● **Brief**: Below are some records; output exactly the lines from the line with "(Insertion Sort) 学习蓝图" to the line with "### 项目1: 实时排序可视化", both ends kept, and nothing more.

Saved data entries
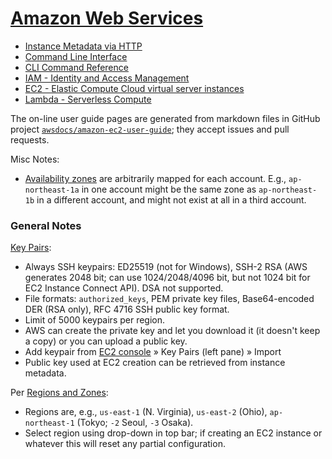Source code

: [Amazon Web Services][AWS]
==========================

* [Instance Metadata via HTTP](instance-metadata.md)
* [Command Line Interface](cli.md)
* [CLI Command Reference](cli-commands.md)
* [IAM - Identity and Access Management](iam.md)
* [EC2 - Elastic Compute Cloud virtual server instances](ec2.md)
* [Lambda - Serverless Compute](lambda.md)

The on-line user guide pages are generated from markdown files in GitHub
project [`awsdocs/amazon-ec2-user-guide`][gh awsdoc]; they accept issues
and pull requests.

Misc Notes:
- [Availability zones][reg-az] are arbitrarily mapped for each account.
   E.g., `ap-northeast-1a` in one account might be the same zone as
  `ap-northeast-1b` in a different account, and might not exist at all
  in a third account.

### General Notes

[Key Pairs]:
- Always SSH keypairs: ED25519 (not for Windows), SSH-2 RSA (AWS generates
  2048 bit; can use 1024/2048/4096 bit, but not 1024 bit for EC2 Instance
  Connect API). DSA not supported.
- File formats: `authorized_keys`, PEM private key files, Base64-encoded
  DER (RSA only), RFC 4716 SSH public key format.
- Limit of 5000 keypairs per region.
- AWS can create the private key and let you download it (it doesn't keep a
  copy) or you can upload a public key.
- Add keypair from [EC2 console] » Key Pairs (left pane) » Import
- Public key used at EC2 creation can be retrieved from instance metadata.

Per [Regions and Zones][reg-az]:
- Regions are, e.g., `us-east-1` (N. Virginia), `us-east-2` (Ohio),
  `ap-northeast-1` (Tokyo; `-2` Seoul, `-3` Osaka).
- Select region using drop-down in top bar; if creating an EC2 instance or
  whatever this will reset any partial configuration.



<!-------------------------------------------------------------------->
[AWS]: https://en.wikipedia.org/wiki/Amazon_Web_Services
[EC2 console]: https://console.aws.amazon.com/ec2/
[gh awsdoc]: https://github.com/awsdocs/amazon-ec2-user-guide
[key pairs]: https://docs.aws.amazon.com/AWSEC2/latest/UserGuide/ec2-key-pairs.html
[reg-az]: https://docs.aws.amazon.com/AWSEC2/latest/UserGuide/using-regions-availability-zones.html
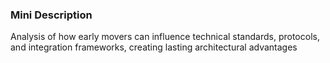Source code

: ### Mini Description

Analysis of how early movers can influence technical standards, protocols, and integration frameworks, creating lasting architectural advantages

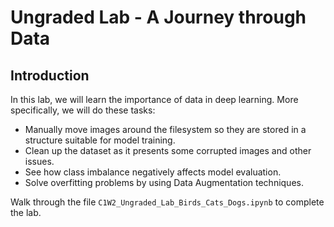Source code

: # Ungraded Lab - A Journey through Data

## Introduction
In this lab, we will learn the importance of data in deep learning. More specifically, we will do these tasks:
- Manually move images around the filesystem so they are stored in a structure suitable for model training.
- Clean up the dataset as it presents some corrupted images and other issues.
- See how class imbalance negatively affects model evaluation.
- Solve overfitting problems by using Data Augmentation techniques.

Walk through the file `C1W2_Ungraded_Lab_Birds_Cats_Dogs.ipynb` to complete the lab.
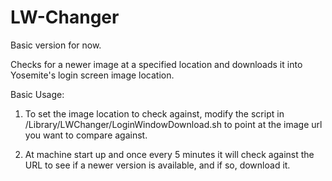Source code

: # LW-Changer

Basic version for now.

Checks for a newer image at a specified location and downloads it into Yosemite's login screen image location.

Basic Usage:
1) To set the image location to check against, modify the script
  in /Library/LWChanger/LoginWindowDownload.sh to point at the
  image url you want to compare against.

2) At machine start up and once every 5 minutes it will check
   against the URL to see if a newer version is available, and
   if so, download it.
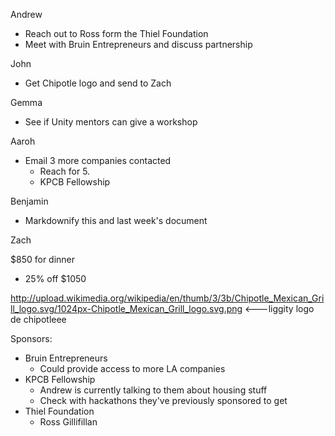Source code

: Andrew
- Reach out to Ross form the Thiel Foundation
- Meet with Bruin Entrepreneurs and discuss partnership

John
- Get Chipotle logo and send to Zach

Gemma
- See if Unity mentors can give a workshop

Aaroh
- Email 3 more companies contacted
	- Reach for 5.
	- KPCB Fellowship

Benjamin
- Markdownify this and last week's document

Zach

$850 for dinner
- 25% off $1050

http://upload.wikimedia.org/wikipedia/en/thumb/3/3b/Chipotle_Mexican_Grill_logo.svg/1024px-Chipotle_Mexican_Grill_logo.svg.png           <---liggity logo de chipotleee

Sponsors:
- Bruin Entrepreneurs
	- Could provide access to more LA companies
- KPCB Fellowship
	- Andrew is currently talking to them about housing stuff
	- Check with hackathons they've previously sponsored to get
- Thiel Foundation
	- Ross Gillifillan
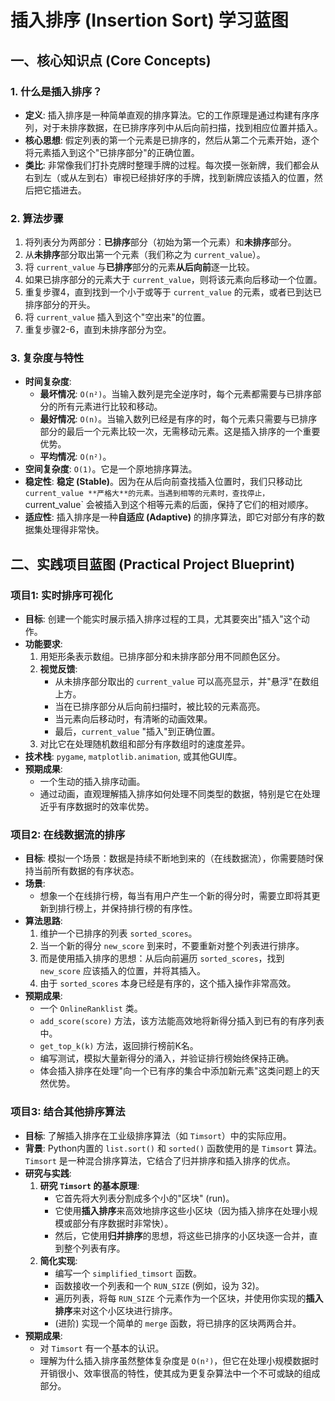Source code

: # 插入排序 (Insertion Sort) 学习蓝图

## 一、核心知识点 (Core Concepts)

### 1. 什么是插入排序？
- **定义**: 插入排序是一种简单直观的排序算法。它的工作原理是通过构建有序序列，对于未排序数据，在已排序序列中从后向前扫描，找到相应位置并插入。
- **核心思想**: 假定列表的第一个元素是已排序的，然后从第二个元素开始，逐个将元素插入到这个"已排序部分"的正确位置。
- **类比**: 非常像我们打扑克牌时整理手牌的过程。每次摸一张新牌，我们都会从右到左（或从左到右）审视已经排好序的手牌，找到新牌应该插入的位置，然后把它插进去。

### 2. 算法步骤
1.  将列表分为两部分：**已排序**部分（初始为第一个元素）和**未排序**部分。
2.  从**未排序**部分取出第一个元素（我们称之为 `current_value`）。
3.  将 `current_value` 与**已排序**部分的元素**从后向前**逐一比较。
4.  如果已排序部分的元素大于 `current_value`，则将该元素向后移动一个位置。
5.  重复步骤4，直到找到一个小于或等于 `current_value` 的元素，或者已到达已排序部分的开头。
6.  将 `current_value` 插入到这个"空出来"的位置。
7.  重复步骤2-6，直到未排序部分为空。

### 3. 复杂度与特性
- **时间复杂度**:
  - **最坏情况**: `O(n²)`。当输入数列是完全逆序时，每个元素都需要与已排序部分的所有元素进行比较和移动。
  - **最好情况**: `O(n)`。当输入数列已经是有序的时，每个元素只需要与已排序部分的最后一个元素比较一次，无需移动元素。这是插入排序的一个重要优势。
  - **平均情况**: `O(n²)`。
- **空间复杂度**: `O(1)`。它是一个原地排序算法。
- **稳定性**: **稳定 (Stable)**。因为在从后向前查找插入位置时，我们只移动比 `current_value **严格大**的元素。当遇到相等的元素时，查找停止，`current_value` 会被插入到这个相等元素的后面，保持了它们的相对顺序。
- **适应性**: 插入排序是一种**自适应 (Adaptive)** 的排序算法，即它对部分有序的数据集处理得非常快。

## 二、实践项目蓝图 (Practical Project Blueprint)

### 项目1: 实时排序可视化
- **目标**: 创建一个能实时展示插入排序过程的工具，尤其要突出"插入"这个动作。
- **功能要求**:
  1.  用矩形条表示数组。已排序部分和未排序部分用不同颜色区分。
  2.  **视觉反馈**:
      - 从未排序部分取出的 `current_value` 可以高亮显示，并"悬浮"在数组上方。
      - 当在已排序部分从后向前扫描时，被比较的元素高亮。
      - 当元素向后移动时，有清晰的动画效果。
      - 最后，`current_value` "插入"到正确位置。
  3.  对比它在处理随机数组和部分有序数组时的速度差异。
- **技术栈**: `pygame`, `matplotlib.animation`, 或其他GUI库。
- **预期成果**:
  - 一个生动的插入排序动画。
  - 通过动画，直观理解插入排序如何处理不同类型的数据，特别是它在处理近乎有序数据时的效率优势。

### 项目2: 在线数据流的排序
- **目标**: 模拟一个场景：数据是持续不断地到来的（在线数据流），你需要随时保持当前所有数据的有序状态。
- **场景**:
  - 想象一个在线排行榜，每当有用户产生一个新的得分时，需要立即将其更新到排行榜上，并保持排行榜的有序性。
- **算法思路**:
  1.  维护一个已排序的列表 `sorted_scores`。
  2.  当一个新的得分 `new_score` 到来时，不要重新对整个列表进行排序。
  3.  而是使用插入排序的思想：从后向前遍历 `sorted_scores`，找到 `new_score` 应该插入的位置，并将其插入。
  4.  由于 `sorted_scores` 本身已经是有序的，这个插入操作非常高效。
- **预期成果**:
  - 一个 `OnlineRanklist` 类。
  - `add_score(score)` 方法，该方法能高效地将新得分插入到已有的有序列表中。
  - `get_top_k(k)` 方法，返回排行榜前K名。
  - 编写测试，模拟大量新得分的涌入，并验证排行榜始终保持正确。
  - 体会插入排序在处理"向一个已有序的集合中添加新元素"这类问题上的天然优势。

### 项目3: 结合其他排序算法
- **目标**: 了解插入排序在工业级排序算法（如 `Timsort`）中的实际应用。
- **背景**: Python内置的 `list.sort()` 和 `sorted()` 函数使用的是 `Timsort` 算法。`Timsort` 是一种混合排序算法，它结合了归并排序和插入排序的优点。
- **研究与实践**:
  1.  **研究 `Timsort` 的基本原理**:
      - 它首先将大列表分割成多个小的"区块" (run)。
      - 它使用**插入排序**来高效地排序这些小区块（因为插入排序在处理小规模或部分有序数据时非常快）。
      - 然后，它使用**归并排序**的思想，将这些已排序的小区块逐一合并，直到整个列表有序。
  2.  **简化实现**:
      - 编写一个 `simplified_timsort` 函数。
      - 函数接收一个列表和一个 `RUN_SIZE` (例如，设为 32)。
      - 遍历列表，将每 `RUN_SIZE` 个元素作为一个区块，并使用你实现的**插入排序**来对这个小区块进行排序。
      - (进阶) 实现一个简单的 `merge` 函数，将已排序的区块两两合并。
- **预期成果**:
  - 对 `Timsort` 有一个基本的认识。
  - 理解为什么插入排序虽然整体复杂度是 `O(n²)`，但它在处理小规模数据时开销很小、效率很高的特性，使其成为更复杂算法中一个不可或缺的组成部分。 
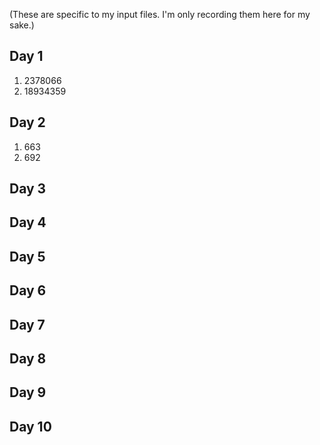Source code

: (These are specific to my input files. I'm only recording them here for my sake.)

## Day 1

1. 2378066
2. 18934359

## Day 2
1. 663
2. 692

## Day 3

## Day 4

## Day 5

## Day 6

## Day 7

## Day 8

## Day 9

## Day 10
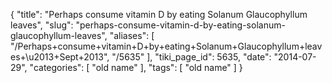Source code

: {
    "title": "Perhaps consume vitamin D by eating Solanum Glaucophyllum leaves",
    "slug": "perhaps-consume-vitamin-d-by-eating-solanum-glaucophyllum-leaves",
    "aliases": [
        "/Perhaps+consume+vitamin+D+by+eating+Solanum+Glaucophyllum+leaves+\u2013+Sept+2013",
        "/5635"
    ],
    "tiki_page_id": 5635,
    "date": "2014-07-29",
    "categories": [
        "old name"
    ],
    "tags": [
        "old name"
    ]
}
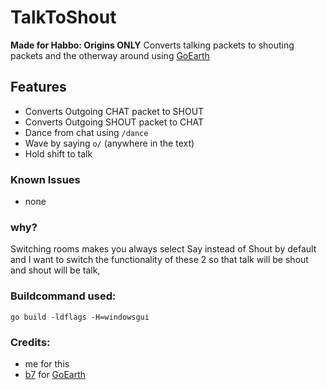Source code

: # TalkToShout
**Made for Habbo: Origins ONLY**
Converts talking packets to shouting packets and the otherway around using [GoEarth](https://github.com/xabbo/goearth)

## Features
- Converts Outgoing CHAT packet to SHOUT
- Converts Outgoing SHOUT packet to CHAT
- Dance from chat using `/dance`
- Wave by saying `o/` (anywhere in the text)
- Hold shift to talk

### Known Issues
- none

### why?
Switching rooms makes you always select Say instead of Shout by default and I want to switch the functionality of these 2 so that talk will be shout and shout will be talk, 

### Buildcommand used:
`go build -ldflags -H=windowsgui`

### Credits:
- me for this
- [b7](https://github.com/b7c) for [GoEarth](https://github.com/xabbo/goearth)
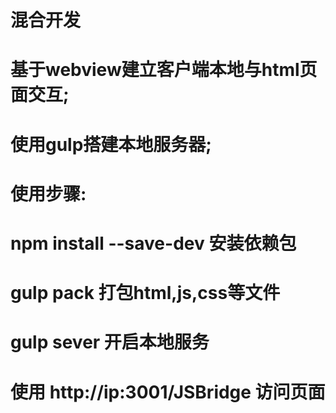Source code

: # 混合开发 
# 基于webview建立客户端本地与html页面交互;
# 使用gulp搭建本地服务器;
# 使用步骤:
# npm install --save-dev    安装依赖包
# gulp pack 打包html,js,css等文件
# gulp sever 开启本地服务
# 使用  http://ip:3001/JSBridge   访问页面
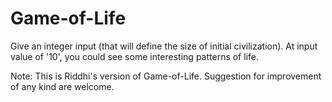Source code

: # Game-of-Life
Give an integer input (that will define the size of initial civilization). At input value of '10', you could see some interesting patterns of life. 

Note:
This is Riddhi's version of Game-of-Life. Suggestion for improvement of any kind are welcome.
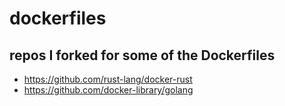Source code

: # dockerfiles

## repos I forked for some of the Dockerfiles

- https://github.com/rust-lang/docker-rust
- https://github.com/docker-library/golang
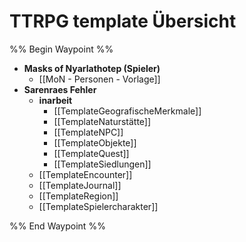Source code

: # TTRPG template Übersicht

%% Begin Waypoint %%
- **Masks of Nyarlathotep (Spieler)**
	- [[MoN - Personen - Vorlage]]
- **Sarenraes Fehler**
	- **inarbeit**
		- [[TemplateGeografischeMerkmale]]
		- [[TemplateNaturstätte]]
		- [[TemplateNPC]]
		- [[TemplateObjekte]]
		- [[TemplateQuest]]
		- [[TemplateSiedlungen]]
	- [[TemplateEncounter]]
	- [[TemplateJournal]]
	- [[TemplateRegion]]
	- [[TemplateSpielercharakter]]

%% End Waypoint %%
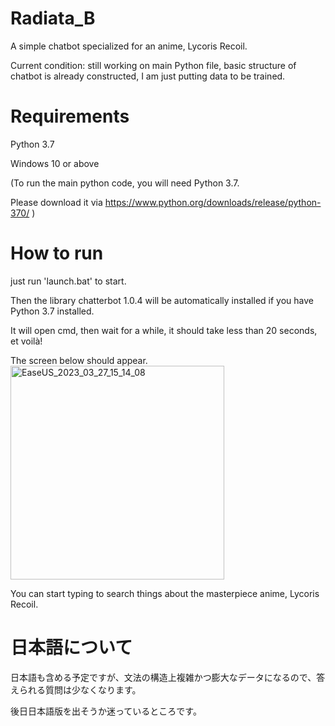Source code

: # Radiata_B
A simple chatbot specialized for an anime, Lycoris Recoil.

Current condition: still working on main Python file, basic structure of chatbot is already constructed, I am just putting data to be trained.

# Requirements
Python 3.7 

Windows 10 or above

(To run the main python code, you will need Python 3.7.

Please download it via https://www.python.org/downloads/release/python-370/ )

# How to run
just run 'launch.bat' to start.

Then the library chatterbot 1.0.4 will be automatically installed if you have Python 3.7 installed.

It will open cmd, then wait for a while, it should take less than 20 seconds, et voilà!

The screen below should appear.
<img width="342" alt="EaseUS_2023_03_27_15_14_08" src="https://user-images.githubusercontent.com/112993351/228043439-c725f42b-b857-4087-9224-6b8e5280899f.png">

You can start typing to search things about the masterpiece anime, Lycoris Recoil.

# 日本語について
日本語も含める予定ですが、文法の構造上複雑かつ膨大なデータになるので、答えられる質問は少なくなります。

後日日本語版を出そうか迷っているところです。
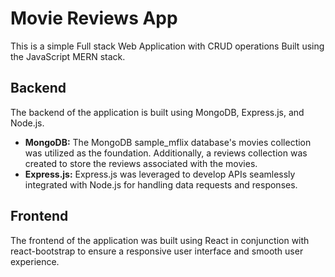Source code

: # Movie Reviews App

This is a simple Full stack Web Application with CRUD operations Built using the JavaScript MERN stack.

## Backend

The backend of the application is built using MongoDB, Express.js, and Node.js.

- **MongoDB:** The MongoDB sample_mflix database's movies collection was utilized as the foundation. Additionally, a reviews collection was created to store the reviews associated with the movies.
- **Express.js:** Express.js was leveraged to develop APIs seamlessly integrated with Node.js for handling data requests and responses.

## Frontend

The frontend of the application was built using React in conjunction with react-bootstrap to ensure a responsive user interface and smooth user experience.

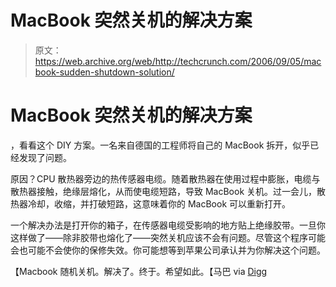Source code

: # MacBook 突然关机的解决方案

> 原文：<https://web.archive.org/web/http://techcrunch.com/2006/09/05/macbook-sudden-shutdown-solution/>

# MacBook 突然关机的解决方案

，看看这个 DIY 方案。一名来自德国的工程师将自己的 MacBook 拆开，似乎已经发现了问题。

原因？CPU 散热器旁边的热传感器电缆。随着散热器在使用过程中膨胀，电缆与散热器接触，绝缘层熔化，从而使电缆短路，导致 MacBook 关机。过一会儿，散热器冷却，收缩，并打破短路，这意味着你的 MacBook 可以重新打开。

一个解决办法是打开你的箱子，在传感器电缆受影响的地方贴上绝缘胶带。一旦你这样做了——除非胶带也熔化了——突然关机应该不会有问题。尽管这个程序可能会也可能不会使你的保修失效。你可能想等到苹果公司承认并为你解决这个问题。

【Macbook 随机关机。解决了。终于。希望如此。【马巴 via [Digg](https://web.archive.org/web/20201204173922/http://www.digg.com/)
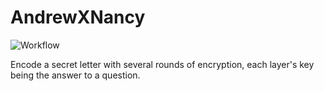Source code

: # AndrewXNancy
![Workflow](https://github.com/andrew749/andrewxnancy/actions/workflows/build-and-deploy.yml/badge.svg)

Encode a secret letter with several rounds of encryption, each layer's key being the answer to a question.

● **Final answer**:
: # 插入排序 (Insertion Sort) 学习蓝图

## 一、核心知识点 (Core Concepts)

### 1. 什么是插入排序？
- **定义**: 插入排序是一种简单直观的排序算法。它的工作原理是通过构建有序序列，对于未排序数据，在已排序序列中从后向前扫描，找到相应位置并插入。
- **核心思想**: 假定列表的第一个元素是已排序的，然后从第二个元素开始，逐个将元素插入到这个"已排序部分"的正确位置。
- **类比**: 非常像我们打扑克牌时整理手牌的过程。每次摸一张新牌，我们都会从右到左（或从左到右）审视已经排好序的手牌，找到新牌应该插入的位置，然后把它插进去。

### 2. 算法步骤
1.  将列表分为两部分：**已排序**部分（初始为第一个元素）和**未排序**部分。
2.  从**未排序**部分取出第一个元素（我们称之为 `current_value`）。
3.  将 `current_value` 与**已排序**部分的元素**从后向前**逐一比较。
4.  如果已排序部分的元素大于 `current_value`，则将该元素向后移动一个位置。
5.  重复步骤4，直到找到一个小于或等于 `current_value` 的元素，或者已到达已排序部分的开头。
6.  将 `current_value` 插入到这个"空出来"的位置。
7.  重复步骤2-6，直到未排序部分为空。

### 3. 复杂度与特性
- **时间复杂度**:
  - **最坏情况**: `O(n²)`。当输入数列是完全逆序时，每个元素都需要与已排序部分的所有元素进行比较和移动。
  - **最好情况**: `O(n)`。当输入数列已经是有序的时，每个元素只需要与已排序部分的最后一个元素比较一次，无需移动元素。这是插入排序的一个重要优势。
  - **平均情况**: `O(n²)`。
- **空间复杂度**: `O(1)`。它是一个原地排序算法。
- **稳定性**: **稳定 (Stable)**。因为在从后向前查找插入位置时，我们只移动比 `current_value **严格大**的元素。当遇到相等的元素时，查找停止，`current_value` 会被插入到这个相等元素的后面，保持了它们的相对顺序。
- **适应性**: 插入排序是一种**自适应 (Adaptive)** 的排序算法，即它对部分有序的数据集处理得非常快。

## 二、实践项目蓝图 (Practical Project Blueprint)

### 项目1: 实时排序可视化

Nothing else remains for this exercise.